Twenty-three stories up and all i could see out the windows was grey smog. They could call it the City of Angels if they wanted to, but if there were angels out there, they had to be flying blind.
Los Angeles is a place where people, those with wings and without, come to hide. Hide from others, hide from themselves. I’d come to hide and I’d succeeded, but staring out at the thick, dirty air, I wanted to go home. Home where the air was blue most of the time and you didn’t have to water the ground to get grass to grow. Home was Cahokia, Illinois, but I couldn’t go back because they’d kill me if I did, my relatives and their allies. Everyone wants to grow up to be a faerie princess. Trust me. It’s overrated.

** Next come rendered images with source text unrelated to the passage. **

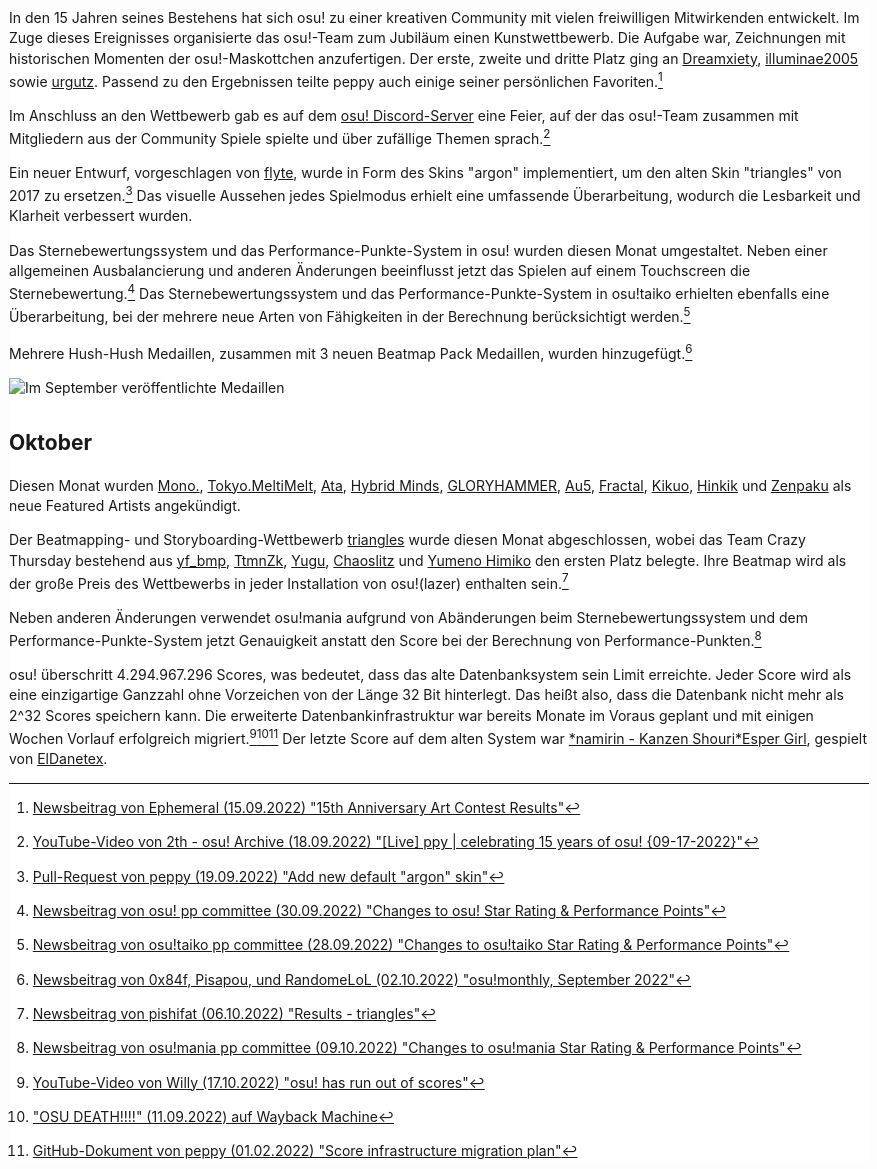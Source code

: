 In den 15 Jahren seines Bestehens hat sich osu! zu einer kreativen Community mit vielen freiwilligen Mitwirkenden entwickelt. Im Zuge dieses Ereignisses organisierte das osu!-Team zum Jubiläum einen Kunstwettbewerb. Die Aufgabe war, Zeichnungen mit historischen Momenten der osu!-Maskottchen anzufertigen. Der erste, zweite und dritte Platz ging an [Dreamxiety](https://osu.ppy.sh/users/13103233), [illuminae2005](https://osu.ppy.sh/users/29866964) sowie [urgutz](https://osu.ppy.sh/users/11731553). Passend zu den Ergebnissen teilte peppy auch einige seiner persönlichen Favoriten.[^15-anniversary-results]

Im Anschluss an den Wettbewerb gab es auf dem [osu! Discord-Server](/wiki/Community/Discord_servers#official) eine Feier, auf der das osu!-Team zusammen mit Mitgliedern aus der Community Spiele spielte und über zufällige Themen sprach.[^15-celebration]

Ein neuer Entwurf, vorgeschlagen von [flyte](https://osu.ppy.sh/users/3103765), wurde in Form des Skins "argon" implementiert, um den alten Skin "triangles" von 2017 zu ersetzen.[^argon] Das visuelle Aussehen jedes Spielmodus erhielt eine umfassende Überarbeitung, wodurch die Lesbarkeit und Klarheit verbessert wurden.

Das Sternebewertungssystem und das Performance-Punkte-System in osu! wurden diesen Monat umgestaltet. Neben einer allgemeinen Ausbalancierung und anderen Änderungen beeinflusst jetzt das Spielen auf einem Touchscreen die Sternebewertung.[^osu-sr-pp] Das Sternebewertungssystem und das Performance-Punkte-System in osu!taiko erhielten ebenfalls eine Überarbeitung, bei der mehrere neue Arten von Fähigkeiten in der Berechnung berücksichtigt werden.[^osu-taiko-sr-pp]

Mehrere Hush-Hush Medaillen, zusammen mit 3 neuen Beatmap Pack Medaillen, wurden hinzugefügt.[^medals-september]

![](img/medals-september.jpg "Im September veröffentlichte Medaillen")

## Oktober

Diesen Monat wurden [Mono.](https://osu.ppy.sh/beatmaps/artists/307), [Tokyo.MeltiMelt](https://osu.ppy.sh/beatmaps/artists/308), [Ata](https://osu.ppy.sh/beatmaps/artists/309), [Hybrid Minds](https://osu.ppy.sh/beatmaps/artists/310), [GLORYHAMMER](https://osu.ppy.sh/beatmaps/artists/311), [Au5](https://osu.ppy.sh/beatmaps/artists/312), [Fractal](https://osu.ppy.sh/beatmaps/artists/313), [Kikuo](https://osu.ppy.sh/beatmaps/artists/314), [Hinkik](https://osu.ppy.sh/beatmaps/artists/315) und [Zenpaku](https://osu.ppy.sh/beatmaps/artists/316) als neue Featured Artists angekündigt.

Der Beatmapping- und Storyboarding-Wettbewerb [triangles](https://osu.ppy.sh/home/news/2022-05-31-triangles) wurde diesen Monat abgeschlossen, wobei das Team Crazy Thursday bestehend aus [yf_bmp](https://osu.ppy.sh/users/1243669), [TtmnZk](https://osu.ppy.sh/users/2495509), [Yugu](https://osu.ppy.sh/users/3161834), [Chaoslitz](https://osu.ppy.sh/users/3621552) und [Yumeno Himiko](https://osu.ppy.sh/users/1806962) den ersten Platz belegte. Ihre Beatmap wird als der große Preis des Wettbewerbs in jeder Installation von osu!(lazer) enthalten sein.[^triangles-results]

Neben anderen Änderungen verwendet osu!mania aufgrund von Abänderungen beim Sternebewertungssystem und dem Performance-Punkte-System jetzt Genauigkeit anstatt den Score bei der Berechnung von Performance-Punkten.[^osu-mania-sr-pp]

osu! überschritt 4.294.967.296 Scores, was bedeutet, dass das alte Datenbanksystem sein Limit erreichte. Jeder Score wird als eine einzigartige Ganzzahl ohne Vorzeichen von der Länge 32 Bit hinterlegt. Das heißt also, dass die Datenbank nicht mehr als 2^32 Scores speichern kann. Die erweiterte Datenbankinfrastruktur war bereits Monate im Voraus geplant und mit einigen Wochen Vorlauf erfolgreich migriert.[^score-limit][^osu-death][^score-submission] Der letzte Score auf dem alten System war [\*namirin - Kanzen Shouri\*Esper Girl](https://osu.ppy.sh/scores/osu/4294967295), gespielt von [ElDanetex](https://osu.ppy.sh/users/18930084).


[^editor-rotate]: [Pull-Request von bdach (08.01.2022) "Add tooltip with relative rotation in degrees to rotation handles"](https://github.com/ppy/osu/pull/16371)
[^realm]: [Pull-Request von peppy (12.01.2022) "Migrate scores and beatmaps to realm"](https://github.com/ppy/osu/pull/16428)
[^community-meeting-hp]: [osu! community meeting #8 notes (09.01.2022) auf Google Docs](https://docs.google.com/document/d/1wJtJ7Agnsci3Ujxk52-ajeXfSJEKO-RCXDZCSUHcQYY/edit)
[^community-meeting-dev]: [osu! community meeting #9 notes (22.01.2022) auf Google Docs](https://docs.google.com/document/d/1W_97ttbAo1mHjUgTeU_IB5SQVeQztT-pRrwiyTfjTu4/edit)
[^score-pin]: [Pull-Request von nanaya (14.12.2021) "Add pinning scores"](https://github.com/ppy/osu-web/pull/8442)
[^score-pin-reorder]: [Pull-Request von nanaya (24.12.2021) "Add support to rearrange pinned scores"](https://github.com/ppy/osu-web/pull/8468)
[^pp-survey]: [Newsbeitrag von osu! team (07.02.2022) "Results - osu!taiko & osu!mania Performance Points & Star Rating Surveys"](https://osu.ppy.sh/home/news/2022-02-07-taiko-mania-survey-results)
[^community-meeting-questions]: [osu! community meeting #10 (06.02.2022) auf Google Docs](https://docs.google.com/document/d/1IM8LlHTrU9aIBkS-WTfbpLrMMrq2eRgRl7EAo_chDYE/edit)
[^community-meeting-mod]: [Newsbeitrag von osu! team (07.03.2022) "Community Meetings Recap & Scoring Survey"](https://osu.ppy.sh/home/news/2022-03-07-community-meetings-recap)
[^aim-assist]: [Pull-Request von MaxOhn (20.08.2019) "Add "Aim Assist" mod"](https://github.com/ppy/osu/pull/5774)
[^aim-assist-rename]: [Pull-Request von peppy (01.04.2022) "Rename "Aim Assist" to "Magnetised" to better suit the mod's behaviour"](https://github.com/ppy/osu/pull/17588)
[^alternate]: [Pull-Request von LeNitrous (29.01.2022) "Add "Alternate" mod for osu! ruleset"](https://github.com/ppy/osu/pull/16701)
[^hold-off]: [Pull-Request von Spooghetti420 (27.01.2022) "Add "Hold Off" mod (no long notes)"](https://github.com/ppy/osu/pull/16658)
[^tides-of-winter]: [Newsbeitrag von RockRoller (25.02.2022) "Skinning Contest: Tides of Winter - Results"](https://osu.ppy.sh/home/news/2022-02-25-skinning-contest-tides-of-winter-results)
[^community-meeting-leaderboard]: [Newsbeitrag von osu! team (07.03.2022) "Community Meetings Recap & Scoring Survey"](https://osu.ppy.sh/home/news/2022-03-07-community-meetings-recap)
[^community-meeting-dev-2]: [osu! community meeting notes (20.03.2022) auf Google Docs](https://docs.google.com/document/d/1X6ak_3CXxTYQLz71yhSTsKkl7cm74iaCQ7wecDkE6uQ/edit)
[^btmc-peppy-interview]: [YouTube-Video von BTMC (01.03.2022) "INTERVIEW WITH PEPPY: THE DIRECTION OF OSU!LAZER"](https://www.youtube.com/watch?v=3sVvC1FCTzs)
[^adaptive-speed]: [Pull-Request von hlysine (02.03.2022) "Implement Adaptive Speed mod"](https://github.com/ppy/osu/pull/17054)
[^strict-tracking]: [Pull-Request von apollo-dw (20.03.2022) "Implement "Strict Tracking" mod in osu!"](https://github.com/ppy/osu/pull/17356)
[^monstercat]: [Newsbeitrag von pishifat (06.04.2022) "New Featured Artist: Stonebank"](https://osu.ppy.sh/home/news/2022-04-06-new-featured-artist-stonebank)
[^community-meeting-survey-1]: ["osu! community meeting notes 2022-04-03" auf Google Docs](https://docs.google.com/document/d/1LzKpXwIKxcpYgEAK4zdEIVuMNJckoo9SWN-UoAvOto8/edit)
[^community-meeting-survey-2]: [Newsbeitrag von osu! team (17.04.2022) "Scoring Survey Results"](https://osu.ppy.sh/home/news/2022-04-17-scoring-survey-results)
[^place-canvas]: [Reddit-Beitrag von u/Vavik (05.04.2022) "Actual Final Image of Place 2022 (High Res)"](https://www.reddit.com/r/place/comments/twkdw7/actual_final_image_of_place_2022_high_res/)
[^aptb-results]: [Newsbeitrag von Ephemeral (08.05.2022) "A Place To Belong Fanart Contest Results"](https://osu.ppy.sh/home/news/2022-05-08-aptb-fanart-results)
[^lazer-chat]: [Pull-Request von jai-x (23.05.2022) "Integrate new chat into game"](https://github.com/ppy/osu/pull/18377)
[^lazer-mod-select]: [Pull-Request von bdach (05.05.2022) "Replace old mod overlay with new design"](https://github.com/ppy/osu/pull/18111)
[^repel]: [Pull-Request von ggliv (07.06.2022) "Add repel mod to the osu ruleset"](https://github.com/ppy/osu/pull/18607)
[^community-contributor]: [Newsbeitrag von osu! team (30.06.2022) "Community Contributors: 2021"](https://osu.ppy.sh/home/news/2022-06-30-community-contributors-2021)
[^osu-weekly]: [Newsbeitrag von Nyquill (07.06.2017) "osu!weekly #106"](https://osu.ppy.sh/home/news/2017-06-07-osu-weekly-106)
[^monthly-quiz]: [Newsbeitrag von Soetch, Blushing, Wowcake, 0x84f, und Hubz (01.08.2022) "osu!monthly returns, July 2022"](https://osu.ppy.sh/home/news/2022-08-01-osumonthly-1#monthly-community-quiz)
[^roundtable-winners]: [Newsbeitrag von Soetch, Blushing, Wowcake, 0x84f, und Hubz (01.08.2022) "osu!monthly returns, July 2022"](https://osu.ppy.sh/home/news/2022-08-01-osumonthly-1#what's-new-in-osu!?)
[^single-tap]: [Pull-Request von tsunyoku (13.07.2022) "Add "Single Tap" mod for osu! ruleset, abstract Alternate & Single Tap into InputBlockingMod"](https://github.com/ppy/osu/pull/19089)
[^coe-osu-infra]: [YouTube-Video von peppy (07.08.2022) ""osu! infrastructure" dev talk at #COE2022"](https://www.youtube.com/watch?v=HVBVqvpFVL4)
[^presets]: [Pull-Request von bdach (07.08.2022) "Add mod preset column to solo mod select overlay"](https://github.com/ppy/osu/pull/19622)
[^15-anniversary-results]: [Newsbeitrag von Ephemeral (15.09.2022) "15th Anniversary Art Contest Results"](https://osu.ppy.sh/home/news/2022-09-15-anniversary-art-contest-results)
[^15-celebration]: [YouTube-Video von 2th - osu! Archive (18.09.2022) "[Live] ppy | celebrating 15 years of osu! {09-17-2022}"](https://www.youtube.com/watch?v=xEfXbNbkIvw)
[^argon]: [Pull-Request von peppy (19.09.2022) "Add new default "argon" skin"](https://github.com/ppy/osu/pull/20377)
[^osu-sr-pp]: [Newsbeitrag von osu! pp committee (30.09.2022) "Changes to osu! Star Rating & Performance Points"](https://osu.ppy.sh/home/news/2022-09-30-changes-to-osu-sr-and-pp)
[^osu-taiko-sr-pp]: [Newsbeitrag von osu!taiko pp committee (28.09.2022) "Changes to osu!taiko Star Rating & Performance Points"](https://osu.ppy.sh/home/news/2022-09-28-changes-to-osu-taiko-sr-and-pp)
[^medals-september]: [Newsbeitrag von 0x84f, Pisapou, und RandomeLoL (02.10.2022) "osu!monthly, September 2022"](https://osu.ppy.sh/home/news/2022-10-02-osumonthly-3)
[^triangles-results]: [Newsbeitrag von pishifat (06.10.2022) "Results - triangles"](https://osu.ppy.sh/home/news/2022-10-06-results-triangles)
[^osu-mania-sr-pp]: [Newsbeitrag von osu!mania pp committee (09.10.2022) "Changes to osu!mania Star Rating & Performance Points"](https://osu.ppy.sh/home/news/2022-10-09-changes-to-osu-mania-sr-and-pp)
[^score-limit]: [YouTube-Video von Willy (17.10.2022) "osu! has run out of scores"](https://www.youtube.com/watch?v=EKaVzjD3ckg)
[^osu-death]: ["OSU DEATH!!!!" (11.09.2022) auf Wayback Machine](https://web.archive.org/web/20220911154100/https://nyahh.net/osudeath/)
[^score-submission]: [GitHub-Dokument von peppy (01.02.2022) "Score infrastructure migration plan"](https://github.com/ppy/osu-infrastructure/blob/e68ac5395452ea15cca6f5232da9f1117de944bc/score-submission.md#goals--timeline)
[^chromatic-alt-results]: [Newsbeitrag von RockRoller (20.10.2022) "Skinning Contest: Chromatic Alteration - Results"](https://osu.ppy.sh/home/news/2022-10-20-skinning-contest-chromatic-alteration-results)
[^freeze-frame]: [Pull-Request von mk56-spn (16.09.2022) "Add "Freeze Frame" mod"](https://github.com/ppy/osu/pull/20345)
[^highest-rank]: [Pull-Request von cl8n (18.10.2022) "Show highest achieved rank on user profile"](https://github.com/ppy/osu-web/pull/9388)
[^halloween]: [Newsbeitrag von Ephemeral (29.10.2022) "Halloween 2022 Fanart Contest Results"](https://osu.ppy.sh/home/news/2022-10-29-halloween-fanart-results)
[^grin-reddit]: [Reddit-Kommentar von u/pepppppy in r/osugame (30.10.2022) in "osu seriously booted another submission as “too scary” again"](https://www.reddit.com/r/osugame/comments/yhh6hd/comment/iuh6ii2/)
[^grin-twitter]: [Tweet von xx_aether (29.10.2022)](https://twitter.com/xx_aether/status/1586438659292569600)
[^grin-badge]: [osu!-Profil von Roro-san](https://osu.ppy.sh/users/11084479)
[^medals-november]: [Newsbeitrag von 0x84f, Junihuhn, Pisapou, und RandomeLoL (01.12.2022) "osu!monthly, November 2022"](https://osu.ppy.sh/home/news/2022-12-01-osumonthly-5#new-medals)
[^new-beginnings]: [Newsbeitrag von Ephemeral (31.12.2022) "New Beginnings Art Contest: Results"](https://osu.ppy.sh/home/news/2022-12-31-new-beginnings-results)
[^makeship]: [Newsbeitrag von osu! team (10.12.2022) "Makeship x osu!: Limited Edition Plushies"](https://osu.ppy.sh/home/news/2022-12-10-makeship-x-osu-plushies)
[^argon-pro]: [Pull-Request von nekodex (20.12.2022) "Add argon "pro" skin"](https://github.com/ppy/osu/pull/21735)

There was a knock on the office door. It opened before I could say anything. My boss, Jeremy Grey, stood framed in the doorway. He was a short, grey man, four feet eleven inches, an inch shorter than me. He was grey from his dark Armani suit to his button-up shirt and silk tie. Only his shoes were black and shiny. Even his skin was a pale uniform grey. Not from illness or age. No, he was a trow in the prime of life, just a little over four hundred. There were some lines around his eyes, along the thin mouth, that made him appear mature, but he’d never be old. Without the aid of mortal blood and a pretty serious spell, Jeremy might live forever. Theoretically. Scientists say that in about five billion years the sun will expand and engulf the Earth. The fey won’t survive that. They will die. Does five billion years count as forever? I don’t think so. Though it’s close enough to make the rest of us envious.
I leaned my back against the windows and the thick, hanging smog. The day was as grey as my boss, but his color was a cool, crisp grey, like clouds before a spring rain. What lay outside the window felt heavy and thick like something you would try to swallow, but you’d never get it down. It was a day to choke on, or maybe it was just my mood.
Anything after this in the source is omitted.